Quantitative assessment of the learning curve for bilateral axillo-breast approach robotic thyroid surgery

  • Background
    In the field of robotic surgery, significant interest has been placed on surgeon performance evaluations and the emphasis on safety and outcomes. This study aimed to evaluate the learning curve for bilateral axillo-breast approach (BABA) robotic thyroidectomy using operation time and postoperative transient hypoparathyroidism.

    BABA robotic total thyroidectomy was performed on 172 consecutive patients by a single surgeon between March 2014 and February 2018. Cumulative summation (CUSUM) analysis was used to evaluate the learning curve.

    CUSUM analysis revealed that it took 50 cases for the surgeon to significantly improve operation time. Mean operation time was significantly shorter in the group including the 51st to the 172nd case than in the group including only the first 50 cases (98.0 ± 27.6 min vs. 123.5 ± 29.3 min; p < 0.001).

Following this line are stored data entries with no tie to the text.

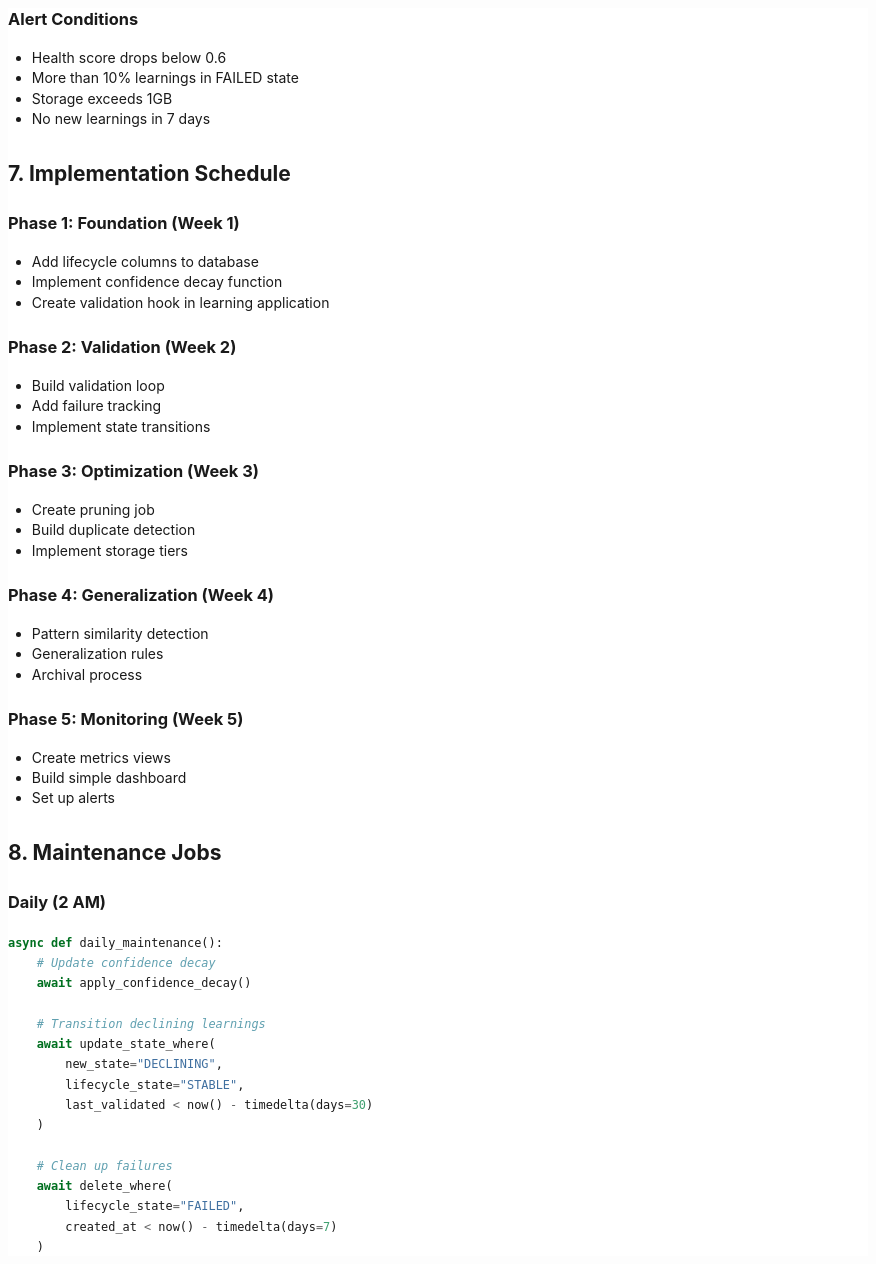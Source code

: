### Alert Conditions
- Health score drops below 0.6
- More than 10% learnings in FAILED state
- Storage exceeds 1GB
- No new learnings in 7 days

## 7. Implementation Schedule

### Phase 1: Foundation (Week 1)
- Add lifecycle columns to database
- Implement confidence decay function
- Create validation hook in learning application

### Phase 2: Validation (Week 2)
- Build validation loop
- Add failure tracking
- Implement state transitions

### Phase 3: Optimization (Week 3)
- Create pruning job
- Build duplicate detection
- Implement storage tiers

### Phase 4: Generalization (Week 4)
- Pattern similarity detection
- Generalization rules
- Archival process

### Phase 5: Monitoring (Week 5)
- Create metrics views
- Build simple dashboard
- Set up alerts

## 8. Maintenance Jobs

### Daily (2 AM)
```python
async def daily_maintenance():
    # Update confidence decay
    await apply_confidence_decay()

    # Transition declining learnings
    await update_state_where(
        new_state="DECLINING",
        lifecycle_state="STABLE",
        last_validated < now() - timedelta(days=30)
    )

    # Clean up failures
    await delete_where(
        lifecycle_state="FAILED",
        created_at < now() - timedelta(days=7)
    )
```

Other clinicopathological factors, including complication rates, showed no differences between the groups.

    Postoperative transient hypoparathyroidism occurred in 78 (45.3%) patients. The incidence of hypoparathyroidism gradually decreased from 52.0% for the first 50 cases to 40.3% for the last 72 cases. CUSUM analysis for transient hypoparathyroidism indicated that the surgeon was competent after the 75th case, demonstrating a longer learning curve than the 50 cases required to improve operation time.

    More experiences are required to achieve proficiency for BABA robotic thyroidectomy when the incidence of transient hypoparathyroidism was used as the marker of proficiency, as opposed to operation time being used. Incorporation of the operation time, complications, and oncologic outcomes should be considered in learning curve assessment.